AIM OF THE EXERCISE:
Please find the lines in the entries below that contain the word "callback", and copy each one.

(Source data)

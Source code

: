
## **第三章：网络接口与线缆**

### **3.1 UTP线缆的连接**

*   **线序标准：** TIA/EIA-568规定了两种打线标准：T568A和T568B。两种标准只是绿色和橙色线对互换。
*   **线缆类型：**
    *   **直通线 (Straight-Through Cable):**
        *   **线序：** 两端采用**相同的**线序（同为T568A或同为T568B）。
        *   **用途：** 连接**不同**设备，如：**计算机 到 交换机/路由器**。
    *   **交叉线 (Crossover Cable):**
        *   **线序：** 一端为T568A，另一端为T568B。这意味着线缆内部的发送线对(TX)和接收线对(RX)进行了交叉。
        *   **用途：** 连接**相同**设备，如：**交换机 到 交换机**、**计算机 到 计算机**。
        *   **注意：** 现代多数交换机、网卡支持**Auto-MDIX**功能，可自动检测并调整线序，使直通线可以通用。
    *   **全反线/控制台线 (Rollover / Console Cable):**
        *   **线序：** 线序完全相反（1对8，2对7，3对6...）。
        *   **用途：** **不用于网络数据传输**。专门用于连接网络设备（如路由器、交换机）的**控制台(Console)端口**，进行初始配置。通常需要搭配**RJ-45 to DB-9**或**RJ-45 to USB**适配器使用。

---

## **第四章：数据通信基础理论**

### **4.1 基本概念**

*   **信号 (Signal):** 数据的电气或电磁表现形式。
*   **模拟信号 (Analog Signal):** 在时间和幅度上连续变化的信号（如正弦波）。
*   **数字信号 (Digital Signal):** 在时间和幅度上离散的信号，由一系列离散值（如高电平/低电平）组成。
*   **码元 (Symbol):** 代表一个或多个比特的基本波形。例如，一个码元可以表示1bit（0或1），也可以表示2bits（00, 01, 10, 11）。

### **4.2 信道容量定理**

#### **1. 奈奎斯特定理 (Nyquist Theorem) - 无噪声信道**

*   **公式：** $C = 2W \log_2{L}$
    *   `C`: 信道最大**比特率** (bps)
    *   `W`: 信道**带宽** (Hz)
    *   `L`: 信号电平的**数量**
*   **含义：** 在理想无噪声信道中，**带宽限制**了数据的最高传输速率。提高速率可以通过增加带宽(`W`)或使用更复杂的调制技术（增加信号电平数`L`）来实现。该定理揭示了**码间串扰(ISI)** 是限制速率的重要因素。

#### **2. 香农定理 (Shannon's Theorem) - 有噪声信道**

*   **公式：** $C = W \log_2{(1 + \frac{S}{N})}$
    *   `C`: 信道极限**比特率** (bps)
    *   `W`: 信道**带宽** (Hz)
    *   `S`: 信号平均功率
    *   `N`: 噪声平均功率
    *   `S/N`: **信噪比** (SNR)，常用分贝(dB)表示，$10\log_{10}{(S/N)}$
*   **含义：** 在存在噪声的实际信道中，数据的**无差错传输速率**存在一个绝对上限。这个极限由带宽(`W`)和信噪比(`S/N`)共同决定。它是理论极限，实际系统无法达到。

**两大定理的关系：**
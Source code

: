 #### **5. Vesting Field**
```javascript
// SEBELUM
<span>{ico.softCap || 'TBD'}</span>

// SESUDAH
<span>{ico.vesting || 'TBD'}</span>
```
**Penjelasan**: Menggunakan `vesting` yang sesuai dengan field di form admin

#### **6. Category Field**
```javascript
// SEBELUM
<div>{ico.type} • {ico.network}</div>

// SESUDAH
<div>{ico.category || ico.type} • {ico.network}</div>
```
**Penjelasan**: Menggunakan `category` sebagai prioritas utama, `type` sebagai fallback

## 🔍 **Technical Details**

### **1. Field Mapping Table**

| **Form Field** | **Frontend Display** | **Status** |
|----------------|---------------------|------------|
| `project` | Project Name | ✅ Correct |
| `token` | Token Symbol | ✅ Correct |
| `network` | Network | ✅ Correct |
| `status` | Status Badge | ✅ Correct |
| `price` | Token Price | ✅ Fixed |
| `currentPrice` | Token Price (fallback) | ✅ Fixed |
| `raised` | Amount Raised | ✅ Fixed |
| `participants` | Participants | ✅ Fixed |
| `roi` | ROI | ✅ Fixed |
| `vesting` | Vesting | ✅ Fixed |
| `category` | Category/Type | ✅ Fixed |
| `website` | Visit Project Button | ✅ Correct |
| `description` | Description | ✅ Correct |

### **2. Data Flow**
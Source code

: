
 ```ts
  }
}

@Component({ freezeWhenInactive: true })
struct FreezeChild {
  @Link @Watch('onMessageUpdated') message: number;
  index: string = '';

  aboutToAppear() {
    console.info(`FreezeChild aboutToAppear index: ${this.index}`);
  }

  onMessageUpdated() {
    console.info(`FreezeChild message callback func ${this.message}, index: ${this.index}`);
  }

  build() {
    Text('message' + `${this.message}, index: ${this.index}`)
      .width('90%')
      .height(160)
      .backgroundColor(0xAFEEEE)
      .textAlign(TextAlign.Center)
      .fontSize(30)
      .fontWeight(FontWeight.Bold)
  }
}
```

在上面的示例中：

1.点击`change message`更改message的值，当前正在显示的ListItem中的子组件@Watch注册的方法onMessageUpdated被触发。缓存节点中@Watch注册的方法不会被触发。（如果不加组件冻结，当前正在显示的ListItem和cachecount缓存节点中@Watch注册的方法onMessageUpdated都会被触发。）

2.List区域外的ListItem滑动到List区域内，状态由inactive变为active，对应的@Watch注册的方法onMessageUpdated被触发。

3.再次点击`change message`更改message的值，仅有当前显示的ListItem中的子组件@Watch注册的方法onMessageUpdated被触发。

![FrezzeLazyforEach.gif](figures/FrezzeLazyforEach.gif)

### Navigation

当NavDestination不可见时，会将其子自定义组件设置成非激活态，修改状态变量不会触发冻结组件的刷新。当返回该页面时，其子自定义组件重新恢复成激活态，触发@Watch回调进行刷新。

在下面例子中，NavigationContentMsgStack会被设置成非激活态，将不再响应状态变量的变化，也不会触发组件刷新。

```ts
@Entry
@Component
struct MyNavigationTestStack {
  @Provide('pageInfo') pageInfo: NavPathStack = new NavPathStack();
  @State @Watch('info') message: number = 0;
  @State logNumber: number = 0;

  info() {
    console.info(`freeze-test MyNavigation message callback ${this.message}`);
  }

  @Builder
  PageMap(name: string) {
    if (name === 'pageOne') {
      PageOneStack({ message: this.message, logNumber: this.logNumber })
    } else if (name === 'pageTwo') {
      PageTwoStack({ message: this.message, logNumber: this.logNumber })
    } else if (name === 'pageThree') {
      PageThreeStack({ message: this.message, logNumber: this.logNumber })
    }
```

EXPECTED ANSWER:
    console.info(`FreezeChild message callback func ${this.message}, index: ${this.index}`);
    console.info(`freeze-test MyNavigation message callback ${this.message}`);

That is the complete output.